Every family has its extremes and its black sheep. Here the black sheep was Barend, the youngest in a family after two older sisters, A. and C. The underlying theme of this novel is outsiders. The Mutsaers family, living in a large house in the historic centre of Utrecht, could not have been more eccentric. The writer herself talks of a ‘bizarre lineage’, one which had fatal consequences, ‘that prevented us from developing the ability to take life at its word.’
In one of her essays Mutsaers has written that Kafka would probably never have written The Metamorphosis if he had had a loving beetle for a little sister. After all, what words does he put into the mouth of Gregor’s sister, once Gregor has changed into a beetle? ‘Dear parents, this cannot continue. Perhaps you haven’t realised this, but I have. I do not wish to address this vermin by my brother’s name, so I will only say that we must attempt to get rid of him. We have tried everything to care for and tolerate him; I do not believe anyone could find anything to reproach us with.’
Among the most chilling sections of the book are those in which the author imagines her deceased brother being found by the police, who subsequently ‘sweep up’ his body as Samsa does at the end of Kafka’s The Metamorphosis. The passage through the rooms where he kept his books, porn and comics is simultaneously a passage through their childhood home, presented as a haunted house, covered in cobwebs, dust and litter. It is a house once dominated by a father who preceded his children in a radical kind of courage – ‘Make sure you can fend for yourselves, or you’ll be crushed by the hordes.’

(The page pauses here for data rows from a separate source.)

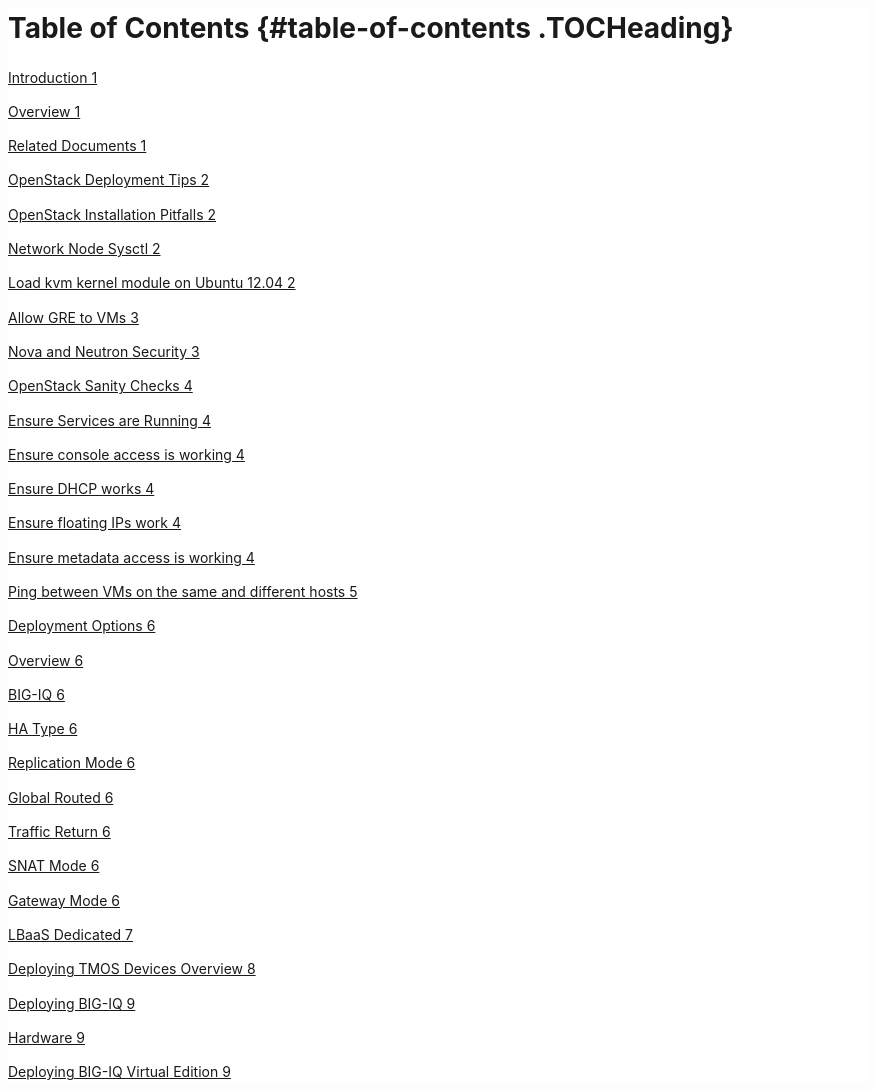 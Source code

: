 Table of Contents {#table-of-contents .TOCHeading}
=================

[Introduction 1](#introduction)

[Overview 1](#overview)

[Related Documents 1](#related-documents)

[OpenStack Deployment Tips 2](#openstack-deployment-tips)

[OpenStack Installation Pitfalls 2](#openstack-installation-pitfalls)

[Network Node Sysctl 2](#network-node-sysctl)

[Load kvm kernel module on Ubuntu 12.04
2](#load-kvm-kernel-module-on-ubuntu-12.04)

[Allow GRE to VMs 3](#allow-gre-to-vms)

[Nova and Neutron Security 3](#nova-and-neutron-security)

[OpenStack Sanity Checks 4](#openstack-sanity-checks)

[Ensure Services are Running 4](#ensure-services-are-running)

[Ensure console access is working 4](#ensure-console-access-is-working)

[Ensure DHCP works 4](#ensure-dhcp-works)

[Ensure floating IPs work 4](#ensure-floating-ips-work)

[Ensure metadata access is working
4](#ensure-metadata-access-is-working)

[Ping between VMs on the same and different hosts
5](#ping-between-vms-on-the-same-and-different-hosts)

[Deployment Options 6](#deployment-options)

[Overview 6](#overview-1)

[BIG-IQ 6](#big-iq)

[HA Type 6](#ha-type)

[Replication Mode 6](#replication-mode)

[Global Routed 6](#global-routed)

[Traffic Return 6](#traffic-return)

[SNAT Mode 6](#snat-mode)

[Gateway Mode 6](#gateway-mode)

[LBaaS Dedicated 7](#lbaas-dedicated)

[Deploying TMOS Devices Overview 8](#deploying-tmos-devices-overview)

[Deploying BIG-IQ 9](#deploying-big-iq)

[Hardware 9](#hardware)

[Deploying BIG-IQ Virtual Edition 9](#deploying-big-iq-virtual-edition)
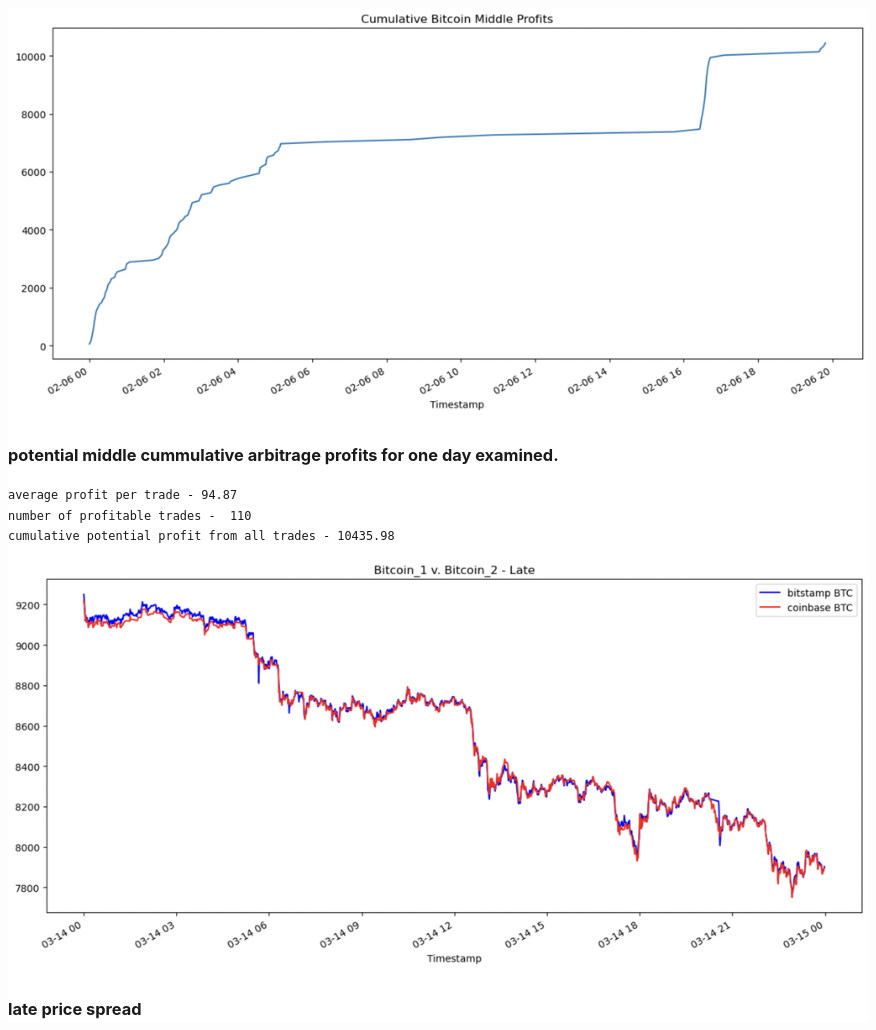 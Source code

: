 ![middle_arbitrage_cumulative_prof](images/cumulative_middle_prof.png)
### potential middle cummulative arbitrage profits for one day examined.
    average profit per trade - 94.87
    number of profitable trades -  110
    cumulative potential profit from all trades - 10435.98


![late_arbitrage_spread](images/late_arbitrage_spread.png)
### late price spread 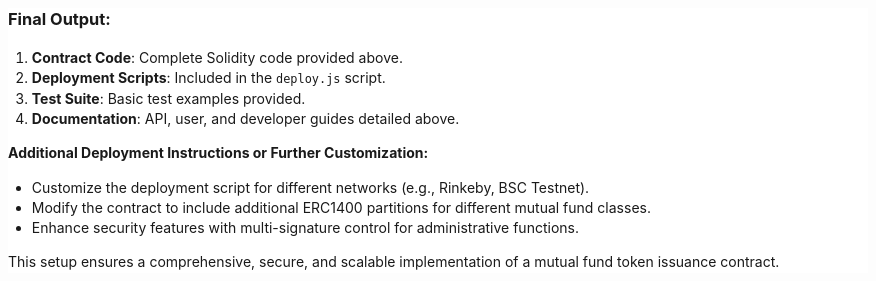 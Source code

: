 ### **Final Output:**
1. **Contract Code**: Complete Solidity code provided above.
2. **Deployment Scripts**: Included in the `deploy.js` script.
3. **Test Suite**: Basic test examples provided.
4. **Documentation**: API, user, and developer guides detailed above.

**Additional Deployment Instructions or Further Customization:**
- Customize the deployment script for different networks (e.g., Rinkeby, BSC Testnet).
- Modify the contract to include additional ERC1400 partitions for different mutual fund classes.
- Enhance security features with multi-signature control for administrative functions.

This setup ensures a comprehensive, secure, and scalable implementation of a mutual fund token issuance contract. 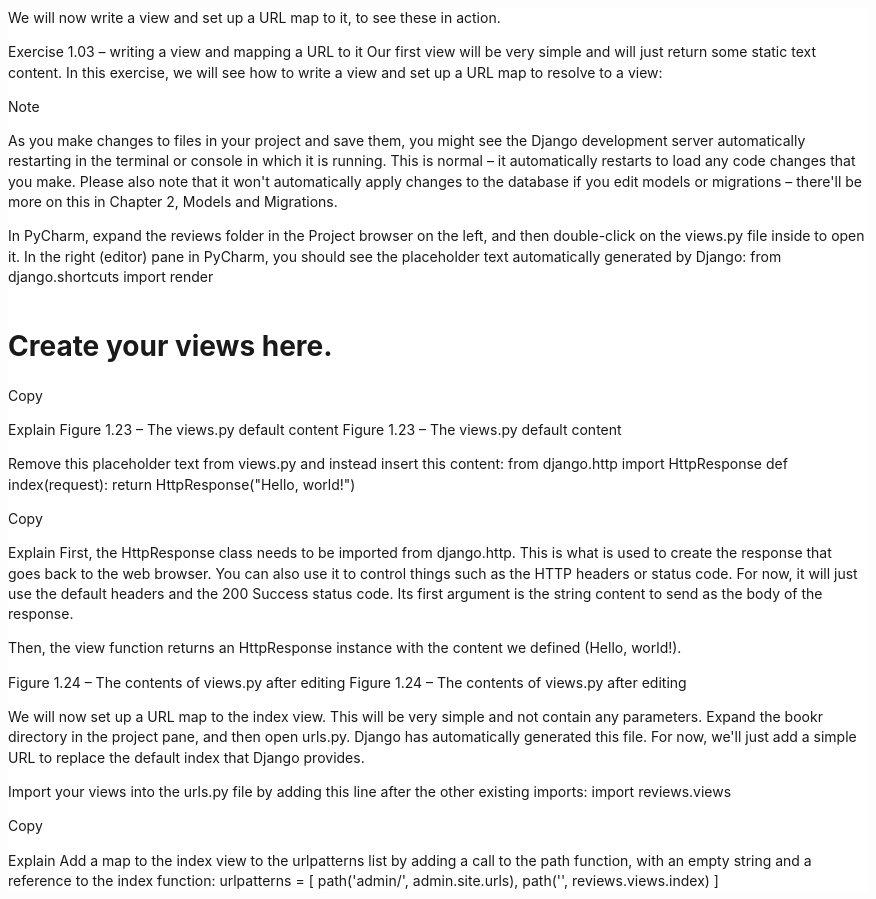 We will now write a view and set up a URL map to it, to see these in action.

Exercise 1.03 – writing a view and mapping a URL to it
Our first view will be very simple and will just return some static text content. In this exercise, we will see how to write a view and set up a URL map to resolve to a view:

Note

As you make changes to files in your project and save them, you might see the Django development server automatically restarting in the terminal or console in which it is running. This is normal – it automatically restarts to load any code changes that you make. Please also note that it won't automatically apply changes to the database if you edit models or migrations – there'll be more on this in Chapter 2, Models and Migrations.

In PyCharm, expand the reviews folder in the Project browser on the left, and then double-click on the views.py file inside to open it. In the right (editor) pane in PyCharm, you should see the placeholder text automatically generated by Django:
from django.shortcuts import render
# Create your views here.

Copy

Explain
Figure 1.23 – The views.py default content
Figure 1.23 – The views.py default content

Remove this placeholder text from views.py and instead insert this content:
from django.http import HttpResponse
def index(request):
    return HttpResponse("Hello, world!")

Copy

Explain
First, the HttpResponse class needs to be imported from django.http. This is what is used to create the response that goes back to the web browser. You can also use it to control things such as the HTTP headers or status code. For now, it will just use the default headers and the 200 Success status code. Its first argument is the string content to send as the body of the response.

Then, the view function returns an HttpResponse instance with the content we defined (Hello, world!).

Figure 1.24 – The contents of views.py after editing
Figure 1.24 – The contents of views.py after editing

We will now set up a URL map to the index view. This will be very simple and not contain any parameters. Expand the bookr directory in the project pane, and then open urls.py. Django has automatically generated this file.
For now, we'll just add a simple URL to replace the default index that Django provides.

Import your views into the urls.py file by adding this line after the other existing imports:
import reviews.views

Copy

Explain
Add a map to the index view to the urlpatterns list by adding a call to the path function, with an empty string and a reference to the index function:
urlpatterns = [
    path('admin/', admin.site.urls),
    path('', reviews.views.index)
]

Now the two remaining sisters pace up and down, nervously rubbing their hands, swinging between fear, revulsion, rage and pity, one with shoulders drooping so low that the other thinks she needs shoulder pads, the other eager to put on a dress she wore at the age of eighteen, proud that it can still fit. Amidst the mess there emerges a shaky monument to a family and its youngest offshoot, a boy, a man, who must have lived an indescribably lonely life. ‘How to live, that’s what it’s always about,’ writes his sister, no more a beetle than her brother, but a deeply kindred spirit: ‘How to live when life will irrevocably abandon you and the only weapon against tears is a clean handkerchief.’